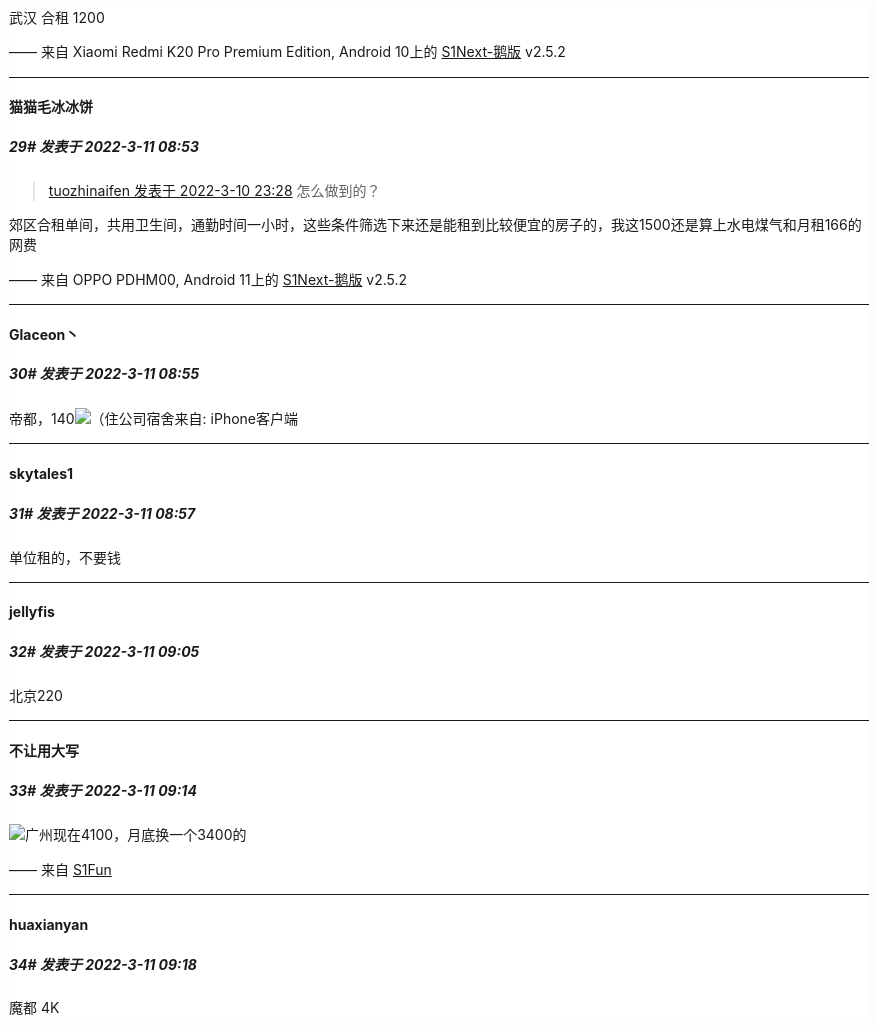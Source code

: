 武汉 合租 1200

—— 来自 Xiaomi Redmi K20 Pro Premium Edition, Android 10上的 [S1Next-鹅版](https://github.com/ykrank/S1-Next/releases) v2.5.2

*****

####  猫猫毛冰冰饼  
##### 29#       发表于 2022-3-11 08:53

<blockquote><a href="httphttps://bbs.saraba1st.com/2b/forum.php?mod=redirect&amp;goto=findpost&amp;pid=54998466&amp;ptid=2057139" target="_blank">tuozhinaifen 发表于 2022-3-10 23:28</a>
怎么做到的？</blockquote>
郊区合租单间，共用卫生间，通勤时间一小时，这些条件筛选下来还是能租到比较便宜的房子的，我这1500还是算上水电煤气和月租166的网费

—— 来自 OPPO PDHM00, Android 11上的 [S1Next-鹅版](https://github.com/ykrank/S1-Next/releases) v2.5.2

*****

####  Glaceon丶  
##### 30#       发表于 2022-3-11 08:55

帝都，140<img src="https://static.saraba1st.com/image/smiley/face2017/037.png" referrerpolicy="no-referrer">（住公司宿舍来自: iPhone客户端



*****

####  skytales1  
##### 31#       发表于 2022-3-11 08:57

单位租的，不要钱

*****

####  jellyfis  
##### 32#       发表于 2022-3-11 09:05

北京220

*****

####  不让用大写  
##### 33#       发表于 2022-3-11 09:14

<img src="https://static.saraba1st.com/image/smiley/face2017/001.png" referrerpolicy="no-referrer">广州现在4100，月底换一个3400的

—— 来自 [S1Fun](https://s1fun.koalcat.com)

*****

####  huaxianyan  
##### 34#       发表于 2022-3-11 09:18

魔都 4K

**YOUR OBJECTIVE**.
Transcribe the listing above in full. Pictures are not part of the copy.

**EXERCISE RESPONSE**.
Source code

: 武汉 合租 1200

—— 来自 Xiaomi Redmi K20 Pro Premium Edition, Android 10上的 [S1Next-鹅版](https://github.com/ykrank/S1-Next/releases) v2.5.2

*****

####  猫猫毛冰冰饼  
##### 29#       发表于 2022-3-11 08:53

<blockquote><a href="httphttps://bbs.saraba1st.com/2b/forum.php?mod=redirect&amp;goto=findpost&amp;pid=54998466&amp;ptid=2057139" target="_blank">tuozhinaifen 发表于 2022-3-10 23:28</a>
怎么做到的？</blockquote>
郊区合租单间，共用卫生间，通勤时间一小时，这些条件筛选下来还是能租到比较便宜的房子的，我这1500还是算上水电煤气和月租166的网费

—— 来自 OPPO PDHM00, Android 11上的 [S1Next-鹅版](https://github.com/ykrank/S1-Next/releases) v2.5.2

*****

####  Glaceon丶  
##### 30#       发表于 2022-3-11 08:55

帝都，140<img src="https://static.saraba1st.com/image/smiley/face2017/037.png" referrerpolicy="no-referrer">（住公司宿舍来自: iPhone客户端



*****

####  skytales1  
##### 31#       发表于 2022-3-11 08:57

单位租的，不要钱

*****

####  jellyfis  
##### 32#       发表于 2022-3-11 09:05

北京220

*****

####  不让用大写  
##### 33#       发表于 2022-3-11 09:14

<img src="https://static.saraba1st.com/image/smiley/face2017/001.png" referrerpolicy="no-referrer">广州现在4100，月底换一个3400的

—— 来自 [S1Fun](https://s1fun.koalcat.com)

*****

####  huaxianyan  
##### 34#       发表于 2022-3-11 09:18

魔都 4K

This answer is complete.